What is needed
From the entries below, list each line with "available".

╭─ Records to process

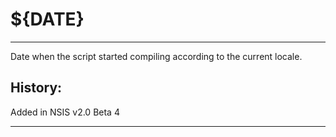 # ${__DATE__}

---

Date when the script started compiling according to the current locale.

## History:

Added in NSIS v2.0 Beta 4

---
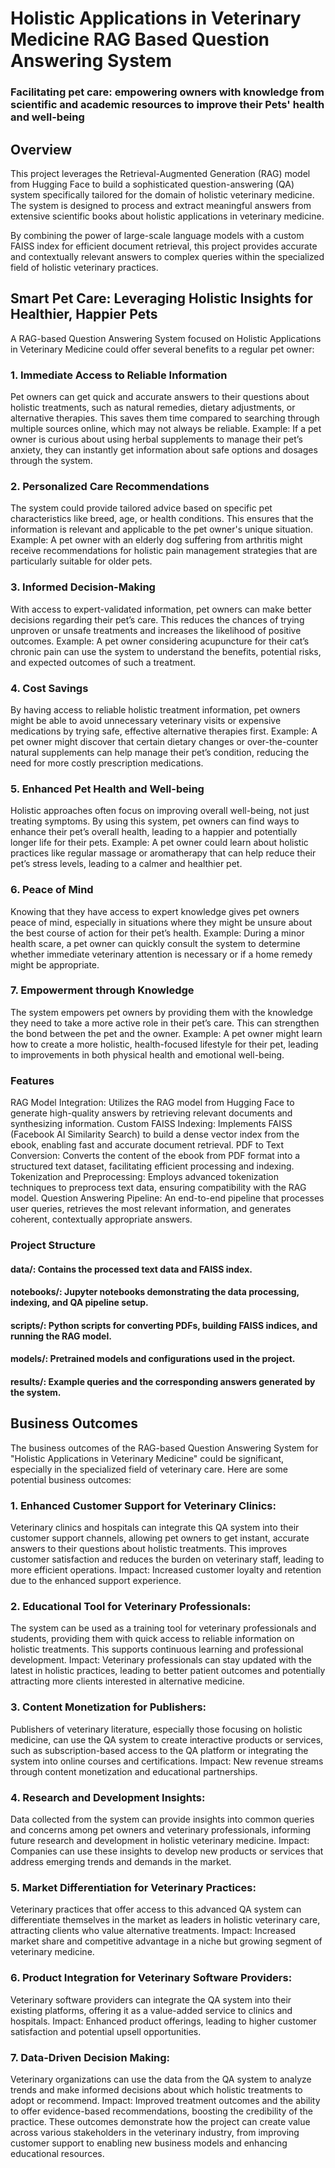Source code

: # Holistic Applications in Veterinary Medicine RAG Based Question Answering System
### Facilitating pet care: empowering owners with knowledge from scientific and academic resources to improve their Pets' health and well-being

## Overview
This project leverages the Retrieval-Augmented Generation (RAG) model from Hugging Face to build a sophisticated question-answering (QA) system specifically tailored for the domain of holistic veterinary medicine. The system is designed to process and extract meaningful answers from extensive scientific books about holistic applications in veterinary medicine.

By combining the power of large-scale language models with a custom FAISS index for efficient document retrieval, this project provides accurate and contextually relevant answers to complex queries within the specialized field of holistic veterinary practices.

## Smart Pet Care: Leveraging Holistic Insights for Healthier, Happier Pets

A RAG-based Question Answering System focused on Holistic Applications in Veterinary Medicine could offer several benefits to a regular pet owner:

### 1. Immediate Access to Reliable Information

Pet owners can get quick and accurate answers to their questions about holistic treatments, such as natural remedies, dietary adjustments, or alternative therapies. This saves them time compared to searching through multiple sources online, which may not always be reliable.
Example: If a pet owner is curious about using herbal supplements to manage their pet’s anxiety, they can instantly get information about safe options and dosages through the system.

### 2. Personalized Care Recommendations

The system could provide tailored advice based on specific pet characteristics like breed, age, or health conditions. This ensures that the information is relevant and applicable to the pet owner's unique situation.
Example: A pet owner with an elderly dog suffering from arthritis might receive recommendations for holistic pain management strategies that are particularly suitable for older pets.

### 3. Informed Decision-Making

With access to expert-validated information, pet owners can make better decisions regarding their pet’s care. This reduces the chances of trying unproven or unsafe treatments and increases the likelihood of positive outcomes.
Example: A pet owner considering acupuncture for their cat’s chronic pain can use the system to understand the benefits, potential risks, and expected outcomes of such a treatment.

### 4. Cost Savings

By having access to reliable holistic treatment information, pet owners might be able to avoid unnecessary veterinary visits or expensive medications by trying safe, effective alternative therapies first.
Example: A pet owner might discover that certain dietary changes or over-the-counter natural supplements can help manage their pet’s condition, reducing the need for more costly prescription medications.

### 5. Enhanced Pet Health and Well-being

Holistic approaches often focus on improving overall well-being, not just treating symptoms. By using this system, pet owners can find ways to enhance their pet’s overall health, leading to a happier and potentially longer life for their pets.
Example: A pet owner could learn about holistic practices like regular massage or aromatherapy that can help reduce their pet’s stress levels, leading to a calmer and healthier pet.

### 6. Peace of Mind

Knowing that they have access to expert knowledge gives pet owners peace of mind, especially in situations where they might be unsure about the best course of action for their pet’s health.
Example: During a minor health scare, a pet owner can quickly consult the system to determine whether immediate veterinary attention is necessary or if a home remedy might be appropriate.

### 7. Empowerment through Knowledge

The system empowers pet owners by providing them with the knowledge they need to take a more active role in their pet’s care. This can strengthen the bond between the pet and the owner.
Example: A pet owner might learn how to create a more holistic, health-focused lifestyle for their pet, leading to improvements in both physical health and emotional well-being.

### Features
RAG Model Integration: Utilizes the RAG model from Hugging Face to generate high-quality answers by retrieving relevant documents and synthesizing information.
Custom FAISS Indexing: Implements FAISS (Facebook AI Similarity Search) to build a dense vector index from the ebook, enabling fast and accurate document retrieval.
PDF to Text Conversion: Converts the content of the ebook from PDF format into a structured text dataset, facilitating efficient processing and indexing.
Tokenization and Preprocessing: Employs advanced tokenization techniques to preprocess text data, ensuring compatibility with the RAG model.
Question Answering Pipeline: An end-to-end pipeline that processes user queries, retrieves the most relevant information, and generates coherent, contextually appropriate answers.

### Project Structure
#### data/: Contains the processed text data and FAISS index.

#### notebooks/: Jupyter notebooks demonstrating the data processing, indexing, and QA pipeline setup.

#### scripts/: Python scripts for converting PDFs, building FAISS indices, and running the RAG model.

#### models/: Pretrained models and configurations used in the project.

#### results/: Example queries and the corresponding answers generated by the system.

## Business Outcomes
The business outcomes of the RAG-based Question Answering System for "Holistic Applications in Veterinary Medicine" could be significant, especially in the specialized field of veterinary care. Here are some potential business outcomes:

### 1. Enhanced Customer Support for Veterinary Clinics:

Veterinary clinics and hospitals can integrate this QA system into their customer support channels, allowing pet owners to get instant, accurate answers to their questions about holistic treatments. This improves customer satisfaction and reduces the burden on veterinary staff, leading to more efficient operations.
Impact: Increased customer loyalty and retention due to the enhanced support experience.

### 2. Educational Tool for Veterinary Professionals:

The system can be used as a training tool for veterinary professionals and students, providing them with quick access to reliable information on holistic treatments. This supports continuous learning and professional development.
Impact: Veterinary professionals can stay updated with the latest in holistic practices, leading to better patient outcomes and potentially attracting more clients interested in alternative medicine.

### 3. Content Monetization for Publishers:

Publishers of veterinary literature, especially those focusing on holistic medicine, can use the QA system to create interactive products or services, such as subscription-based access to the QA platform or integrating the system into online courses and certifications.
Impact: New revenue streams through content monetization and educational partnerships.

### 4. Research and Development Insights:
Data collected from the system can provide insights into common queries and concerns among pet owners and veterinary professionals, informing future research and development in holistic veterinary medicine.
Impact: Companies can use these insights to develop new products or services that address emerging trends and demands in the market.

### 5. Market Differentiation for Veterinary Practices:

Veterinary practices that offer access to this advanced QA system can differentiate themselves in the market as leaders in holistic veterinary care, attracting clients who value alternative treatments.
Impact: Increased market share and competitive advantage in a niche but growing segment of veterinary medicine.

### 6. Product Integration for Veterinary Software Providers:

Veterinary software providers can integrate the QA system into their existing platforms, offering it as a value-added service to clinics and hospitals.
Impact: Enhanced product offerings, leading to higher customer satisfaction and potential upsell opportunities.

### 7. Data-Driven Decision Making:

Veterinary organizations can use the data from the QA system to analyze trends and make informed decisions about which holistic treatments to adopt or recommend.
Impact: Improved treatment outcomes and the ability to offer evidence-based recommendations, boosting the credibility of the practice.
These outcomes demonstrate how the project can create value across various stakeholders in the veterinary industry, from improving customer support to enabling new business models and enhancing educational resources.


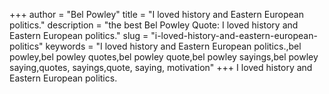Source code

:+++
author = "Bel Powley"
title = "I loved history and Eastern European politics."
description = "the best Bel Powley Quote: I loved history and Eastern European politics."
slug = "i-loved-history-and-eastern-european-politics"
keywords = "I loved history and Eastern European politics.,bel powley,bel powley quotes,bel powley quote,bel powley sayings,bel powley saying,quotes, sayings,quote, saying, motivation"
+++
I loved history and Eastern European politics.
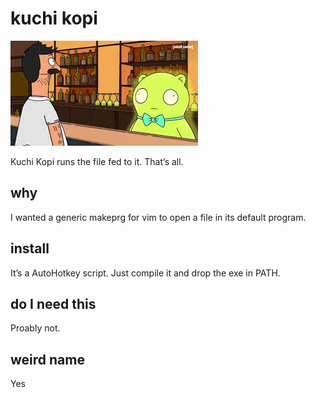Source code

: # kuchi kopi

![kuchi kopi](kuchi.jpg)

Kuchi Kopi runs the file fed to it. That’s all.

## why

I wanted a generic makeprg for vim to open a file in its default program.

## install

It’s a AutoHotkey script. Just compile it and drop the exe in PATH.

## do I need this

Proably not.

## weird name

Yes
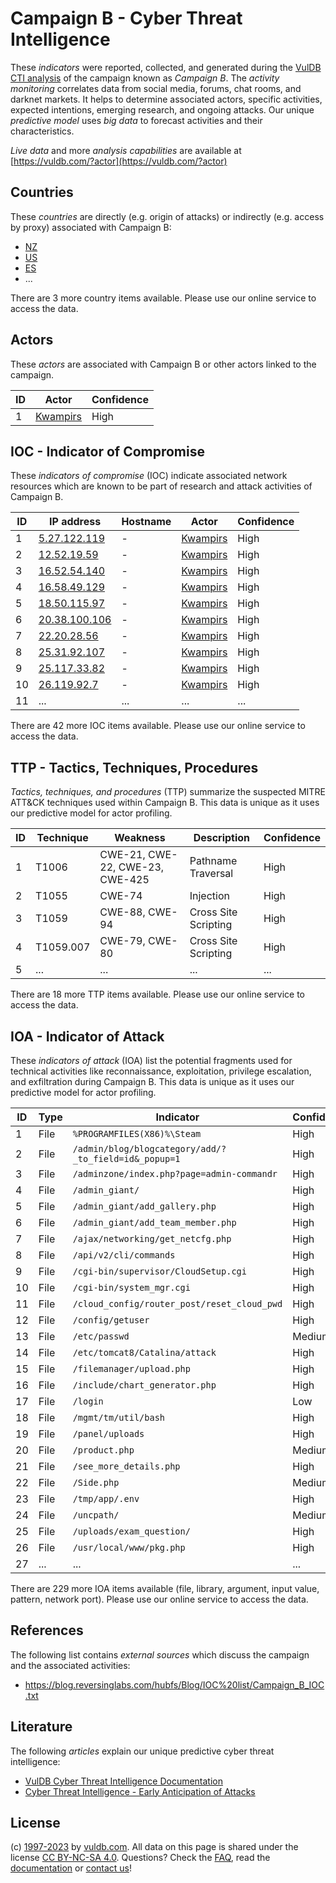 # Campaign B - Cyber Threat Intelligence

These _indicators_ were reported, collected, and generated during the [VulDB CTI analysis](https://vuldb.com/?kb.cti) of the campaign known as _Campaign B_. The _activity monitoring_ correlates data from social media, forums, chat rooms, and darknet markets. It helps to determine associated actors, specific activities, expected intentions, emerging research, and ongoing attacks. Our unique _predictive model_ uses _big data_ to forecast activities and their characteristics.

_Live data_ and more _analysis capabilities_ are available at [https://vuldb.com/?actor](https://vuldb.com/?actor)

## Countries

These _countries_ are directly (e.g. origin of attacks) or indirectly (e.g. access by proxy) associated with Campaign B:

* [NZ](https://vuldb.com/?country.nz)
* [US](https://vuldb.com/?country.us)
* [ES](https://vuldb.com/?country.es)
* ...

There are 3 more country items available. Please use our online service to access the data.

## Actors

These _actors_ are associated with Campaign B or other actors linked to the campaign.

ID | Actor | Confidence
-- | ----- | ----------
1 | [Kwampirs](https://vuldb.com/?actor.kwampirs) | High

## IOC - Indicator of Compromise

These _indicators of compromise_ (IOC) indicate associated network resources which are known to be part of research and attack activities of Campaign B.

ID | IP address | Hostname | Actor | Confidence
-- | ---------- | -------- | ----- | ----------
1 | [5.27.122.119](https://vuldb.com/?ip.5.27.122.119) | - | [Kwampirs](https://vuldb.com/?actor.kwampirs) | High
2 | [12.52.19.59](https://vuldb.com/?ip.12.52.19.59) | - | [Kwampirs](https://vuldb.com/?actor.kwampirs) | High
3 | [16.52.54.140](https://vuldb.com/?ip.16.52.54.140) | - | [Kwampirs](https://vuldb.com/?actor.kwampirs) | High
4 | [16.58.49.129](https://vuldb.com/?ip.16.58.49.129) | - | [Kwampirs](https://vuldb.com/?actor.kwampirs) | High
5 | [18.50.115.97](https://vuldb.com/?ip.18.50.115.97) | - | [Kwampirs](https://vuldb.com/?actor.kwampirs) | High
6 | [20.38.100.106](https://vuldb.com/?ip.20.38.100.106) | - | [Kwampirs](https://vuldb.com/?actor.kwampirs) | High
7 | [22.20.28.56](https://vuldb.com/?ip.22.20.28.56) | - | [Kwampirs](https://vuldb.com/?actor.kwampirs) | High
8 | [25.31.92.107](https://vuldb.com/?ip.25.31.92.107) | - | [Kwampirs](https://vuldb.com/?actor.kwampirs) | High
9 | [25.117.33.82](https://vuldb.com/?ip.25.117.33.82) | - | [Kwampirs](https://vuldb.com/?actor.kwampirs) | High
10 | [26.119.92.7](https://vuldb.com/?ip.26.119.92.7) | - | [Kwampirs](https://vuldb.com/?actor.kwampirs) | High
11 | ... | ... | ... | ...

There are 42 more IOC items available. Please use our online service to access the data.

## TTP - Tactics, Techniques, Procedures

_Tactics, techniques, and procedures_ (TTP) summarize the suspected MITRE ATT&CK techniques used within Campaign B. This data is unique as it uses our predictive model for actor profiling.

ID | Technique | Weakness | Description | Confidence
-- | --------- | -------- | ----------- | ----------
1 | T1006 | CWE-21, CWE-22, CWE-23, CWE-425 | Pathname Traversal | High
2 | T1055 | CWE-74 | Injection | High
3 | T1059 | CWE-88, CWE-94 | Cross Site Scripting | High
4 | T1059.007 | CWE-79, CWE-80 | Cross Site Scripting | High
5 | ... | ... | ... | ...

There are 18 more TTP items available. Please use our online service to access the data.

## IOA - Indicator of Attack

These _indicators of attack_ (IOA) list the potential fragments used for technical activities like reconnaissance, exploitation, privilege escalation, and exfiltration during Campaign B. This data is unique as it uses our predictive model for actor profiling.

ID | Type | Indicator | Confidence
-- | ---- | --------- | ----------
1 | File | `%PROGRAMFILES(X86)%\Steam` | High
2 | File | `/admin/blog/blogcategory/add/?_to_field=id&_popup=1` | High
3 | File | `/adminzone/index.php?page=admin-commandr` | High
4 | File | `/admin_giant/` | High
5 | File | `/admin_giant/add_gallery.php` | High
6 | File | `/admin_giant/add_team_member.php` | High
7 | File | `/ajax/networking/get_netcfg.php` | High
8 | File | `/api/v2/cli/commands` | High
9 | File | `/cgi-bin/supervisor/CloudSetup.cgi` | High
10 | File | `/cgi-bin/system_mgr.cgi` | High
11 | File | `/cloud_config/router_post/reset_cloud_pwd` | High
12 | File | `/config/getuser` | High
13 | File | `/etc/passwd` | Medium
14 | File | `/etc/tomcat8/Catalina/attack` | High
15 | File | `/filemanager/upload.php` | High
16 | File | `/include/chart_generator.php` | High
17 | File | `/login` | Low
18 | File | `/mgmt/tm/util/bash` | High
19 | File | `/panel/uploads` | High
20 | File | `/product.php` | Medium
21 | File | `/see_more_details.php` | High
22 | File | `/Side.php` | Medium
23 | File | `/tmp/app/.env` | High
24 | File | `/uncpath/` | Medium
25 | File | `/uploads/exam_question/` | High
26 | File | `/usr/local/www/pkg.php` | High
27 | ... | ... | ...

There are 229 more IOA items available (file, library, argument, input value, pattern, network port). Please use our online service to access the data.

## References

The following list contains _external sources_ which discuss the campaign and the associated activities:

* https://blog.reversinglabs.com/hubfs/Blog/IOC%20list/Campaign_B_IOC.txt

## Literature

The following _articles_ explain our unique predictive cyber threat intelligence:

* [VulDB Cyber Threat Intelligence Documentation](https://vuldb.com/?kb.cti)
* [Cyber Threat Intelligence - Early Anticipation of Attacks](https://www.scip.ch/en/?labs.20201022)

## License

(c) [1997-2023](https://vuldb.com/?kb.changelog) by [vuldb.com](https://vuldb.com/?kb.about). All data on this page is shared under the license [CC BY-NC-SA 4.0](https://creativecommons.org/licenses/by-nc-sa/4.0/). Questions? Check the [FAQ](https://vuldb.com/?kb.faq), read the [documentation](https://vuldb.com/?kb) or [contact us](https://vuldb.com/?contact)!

╰─

Result for this exercise
_Live data_ and more _analysis capabilities_ are available at [https://vuldb.com/?actor](https://vuldb.com/?actor)
There are 3 more country items available. Please use our online service to access the data.
There are 42 more IOC items available. Please use our online service to access the data.
There are 18 more TTP items available. Please use our online service to access the data.
There are 229 more IOA items available (file, library, argument, input value, pattern, network port). Please use our online service to access the data.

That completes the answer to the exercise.